Die Verschiebung des schriftlichen Dividierens in die weiterführende Schule sei kein Rückschritt, sondern ein Schritt hin zu tragfähiger mathematischer Kompetenz, so Kristina Reiss. Viele Kinder würden Rechenschemata wie das schriftliche Dividieren mechanisch auswendig lernen, ohne sie wirklich zu verstehen – das mache sie anfällig für Fehler und untergrabe das Vertrauen in die eigene Rechenfähigkeit. Ziel eines modernen Unterrichts müsse es daher sein, Strategien zu vermitteln, die auf Verstehen, Zerlegen und Kopfrechnen setzen – mit dem Anspruch, Mathematik als sinnvoll und anwendbar zu erleben.
Reiss betont, dass Mathematikunterricht dann erfolgreich ist, wenn Schülerinnen und Schüler lernen, Ergebnisse kritisch zu prüfen und Hilfsmittel wie Taschenrechner bewusst und reflektiert einzusetzen. Der Fokus solle weniger auf der korrekten Reproduktion formaler Routinen liegen als auf kognitiver Aktivierung und Anwendungskompetenz. Entscheidend sei es, die Grundlagen für ein nachhaltiges Interesse am Fach zu legen – in der Schule ebenso wie im Alltag.

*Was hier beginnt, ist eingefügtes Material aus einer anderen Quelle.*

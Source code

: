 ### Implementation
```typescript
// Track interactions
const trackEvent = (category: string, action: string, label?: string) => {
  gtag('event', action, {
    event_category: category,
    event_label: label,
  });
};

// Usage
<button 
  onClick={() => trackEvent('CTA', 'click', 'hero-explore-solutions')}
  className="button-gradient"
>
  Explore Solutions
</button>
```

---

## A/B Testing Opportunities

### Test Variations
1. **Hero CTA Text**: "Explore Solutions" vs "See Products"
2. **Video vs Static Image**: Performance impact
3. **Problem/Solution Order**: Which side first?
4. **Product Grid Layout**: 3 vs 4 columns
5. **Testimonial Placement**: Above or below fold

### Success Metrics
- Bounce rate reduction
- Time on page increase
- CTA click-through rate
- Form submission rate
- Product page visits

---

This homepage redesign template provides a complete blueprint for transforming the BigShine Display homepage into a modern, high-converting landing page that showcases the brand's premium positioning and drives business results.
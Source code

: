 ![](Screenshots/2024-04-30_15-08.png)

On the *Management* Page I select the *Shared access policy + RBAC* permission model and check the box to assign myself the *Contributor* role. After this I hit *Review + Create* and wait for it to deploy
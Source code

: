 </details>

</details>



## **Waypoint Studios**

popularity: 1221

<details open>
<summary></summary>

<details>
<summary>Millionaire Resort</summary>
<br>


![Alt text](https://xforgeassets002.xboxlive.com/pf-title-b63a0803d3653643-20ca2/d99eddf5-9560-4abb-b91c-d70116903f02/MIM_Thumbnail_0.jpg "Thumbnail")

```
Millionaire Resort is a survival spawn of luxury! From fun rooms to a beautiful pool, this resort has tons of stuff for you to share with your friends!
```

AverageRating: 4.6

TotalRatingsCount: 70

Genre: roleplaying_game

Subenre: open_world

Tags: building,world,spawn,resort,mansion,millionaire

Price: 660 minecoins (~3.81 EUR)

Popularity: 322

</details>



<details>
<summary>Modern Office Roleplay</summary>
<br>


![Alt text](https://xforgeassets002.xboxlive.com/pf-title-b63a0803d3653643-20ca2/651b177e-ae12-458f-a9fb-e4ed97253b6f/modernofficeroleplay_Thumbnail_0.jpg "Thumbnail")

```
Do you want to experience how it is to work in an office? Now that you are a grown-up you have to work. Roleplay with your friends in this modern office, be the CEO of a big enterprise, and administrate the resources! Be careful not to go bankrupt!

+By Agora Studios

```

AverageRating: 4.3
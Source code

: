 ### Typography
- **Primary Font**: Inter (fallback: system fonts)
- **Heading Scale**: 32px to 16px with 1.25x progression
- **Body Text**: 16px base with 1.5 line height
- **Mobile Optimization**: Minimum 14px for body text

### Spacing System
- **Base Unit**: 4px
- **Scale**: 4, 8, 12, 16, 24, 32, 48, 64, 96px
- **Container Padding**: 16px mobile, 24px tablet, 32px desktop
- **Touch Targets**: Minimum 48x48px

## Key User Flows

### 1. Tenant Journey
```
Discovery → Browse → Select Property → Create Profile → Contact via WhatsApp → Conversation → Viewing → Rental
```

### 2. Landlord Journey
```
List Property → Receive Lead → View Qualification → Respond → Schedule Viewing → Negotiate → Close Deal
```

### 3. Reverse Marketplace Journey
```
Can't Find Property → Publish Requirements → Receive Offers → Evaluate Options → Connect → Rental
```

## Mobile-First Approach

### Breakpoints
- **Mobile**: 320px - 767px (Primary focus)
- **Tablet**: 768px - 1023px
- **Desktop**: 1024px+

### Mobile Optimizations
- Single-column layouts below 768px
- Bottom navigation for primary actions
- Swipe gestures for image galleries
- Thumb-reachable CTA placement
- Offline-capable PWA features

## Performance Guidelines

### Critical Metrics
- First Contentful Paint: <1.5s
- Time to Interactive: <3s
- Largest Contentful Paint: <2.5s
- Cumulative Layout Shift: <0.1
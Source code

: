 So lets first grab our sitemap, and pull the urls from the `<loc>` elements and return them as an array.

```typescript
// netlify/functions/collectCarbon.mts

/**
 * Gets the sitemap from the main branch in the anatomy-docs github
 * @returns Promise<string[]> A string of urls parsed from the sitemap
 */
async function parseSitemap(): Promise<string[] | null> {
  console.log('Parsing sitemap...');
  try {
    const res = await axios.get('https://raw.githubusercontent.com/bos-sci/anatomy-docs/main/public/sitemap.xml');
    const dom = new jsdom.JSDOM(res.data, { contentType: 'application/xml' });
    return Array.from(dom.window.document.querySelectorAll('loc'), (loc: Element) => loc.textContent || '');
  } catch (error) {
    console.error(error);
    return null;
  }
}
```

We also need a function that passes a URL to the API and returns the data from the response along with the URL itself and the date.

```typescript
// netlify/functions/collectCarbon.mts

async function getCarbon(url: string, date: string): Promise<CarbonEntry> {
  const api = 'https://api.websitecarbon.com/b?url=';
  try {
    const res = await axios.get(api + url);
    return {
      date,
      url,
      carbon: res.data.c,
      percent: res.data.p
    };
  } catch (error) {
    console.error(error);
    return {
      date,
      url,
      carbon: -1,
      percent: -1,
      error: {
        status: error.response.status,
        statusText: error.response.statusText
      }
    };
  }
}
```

Von 2009 bis 2021 leitete Kristina Reiss den Heinz-Nixdorf-Stiftungslehrstuhl für Didaktik der Mathematik an der TUM und war Dekanin der damaligen TUM School of Education. Ihre Forschung konzentrierte sich auf das mathematische Denken, computerunterstützte Lernumgebungen und internationale Leistungsstudien – unter anderem als langjährige Leiterin der PISA-Studien in Deutschland. Heute engagiert sie sich weiterhin als Ombudsperson der TUM sowie in verschiedenen wissenschaftlichen Gremien.